=== Material for this task ===

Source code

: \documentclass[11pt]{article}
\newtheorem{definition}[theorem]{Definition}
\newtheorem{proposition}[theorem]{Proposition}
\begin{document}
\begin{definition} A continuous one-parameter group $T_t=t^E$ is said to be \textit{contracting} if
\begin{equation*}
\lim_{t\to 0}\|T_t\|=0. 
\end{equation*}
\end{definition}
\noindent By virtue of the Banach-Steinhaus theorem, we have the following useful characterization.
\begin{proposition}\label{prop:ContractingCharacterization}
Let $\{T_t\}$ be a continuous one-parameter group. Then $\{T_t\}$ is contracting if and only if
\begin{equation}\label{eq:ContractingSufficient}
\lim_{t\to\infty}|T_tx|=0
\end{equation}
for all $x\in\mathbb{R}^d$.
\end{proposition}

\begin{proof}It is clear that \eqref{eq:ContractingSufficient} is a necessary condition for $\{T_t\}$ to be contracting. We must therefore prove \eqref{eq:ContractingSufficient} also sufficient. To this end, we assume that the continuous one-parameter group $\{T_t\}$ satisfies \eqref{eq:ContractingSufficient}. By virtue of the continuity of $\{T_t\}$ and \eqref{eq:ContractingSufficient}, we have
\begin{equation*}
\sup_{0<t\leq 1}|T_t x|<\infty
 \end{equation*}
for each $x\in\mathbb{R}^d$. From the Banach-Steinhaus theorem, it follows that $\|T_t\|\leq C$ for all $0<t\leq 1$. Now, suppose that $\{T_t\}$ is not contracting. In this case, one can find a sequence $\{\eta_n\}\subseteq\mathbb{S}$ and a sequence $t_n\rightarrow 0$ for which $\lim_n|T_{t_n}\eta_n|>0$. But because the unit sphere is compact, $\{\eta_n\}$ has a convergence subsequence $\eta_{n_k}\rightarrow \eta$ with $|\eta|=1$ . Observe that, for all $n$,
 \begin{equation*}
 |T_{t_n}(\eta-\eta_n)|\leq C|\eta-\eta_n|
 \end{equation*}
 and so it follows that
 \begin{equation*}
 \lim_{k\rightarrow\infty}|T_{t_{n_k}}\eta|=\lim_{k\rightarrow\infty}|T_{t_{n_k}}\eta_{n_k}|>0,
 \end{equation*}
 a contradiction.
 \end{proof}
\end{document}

===
=== Material for this task ===

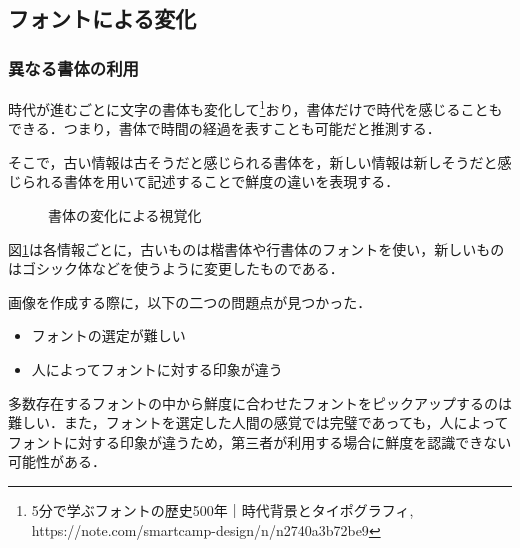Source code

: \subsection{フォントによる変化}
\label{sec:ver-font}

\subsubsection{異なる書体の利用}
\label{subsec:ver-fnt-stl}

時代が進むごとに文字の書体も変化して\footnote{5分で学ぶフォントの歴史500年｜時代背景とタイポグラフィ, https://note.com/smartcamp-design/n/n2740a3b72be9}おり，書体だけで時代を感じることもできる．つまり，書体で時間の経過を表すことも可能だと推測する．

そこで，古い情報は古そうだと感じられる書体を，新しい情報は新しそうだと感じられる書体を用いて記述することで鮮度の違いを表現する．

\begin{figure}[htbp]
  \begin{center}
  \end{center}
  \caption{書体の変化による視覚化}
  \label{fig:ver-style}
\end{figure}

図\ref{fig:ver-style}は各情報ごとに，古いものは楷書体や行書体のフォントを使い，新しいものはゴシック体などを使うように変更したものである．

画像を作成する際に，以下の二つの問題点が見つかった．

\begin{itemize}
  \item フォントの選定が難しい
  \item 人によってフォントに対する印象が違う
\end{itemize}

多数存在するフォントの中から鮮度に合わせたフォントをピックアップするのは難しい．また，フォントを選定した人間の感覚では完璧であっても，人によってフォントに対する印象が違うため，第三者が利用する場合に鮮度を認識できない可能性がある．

===

### Directions for this task
If a line in the records includes the string "proposition", copy it.

### Result of this task
\newtheorem{proposition}[theorem]{Proposition}
\begin{proposition}\label{prop:ContractingCharacterization}
\end{proposition}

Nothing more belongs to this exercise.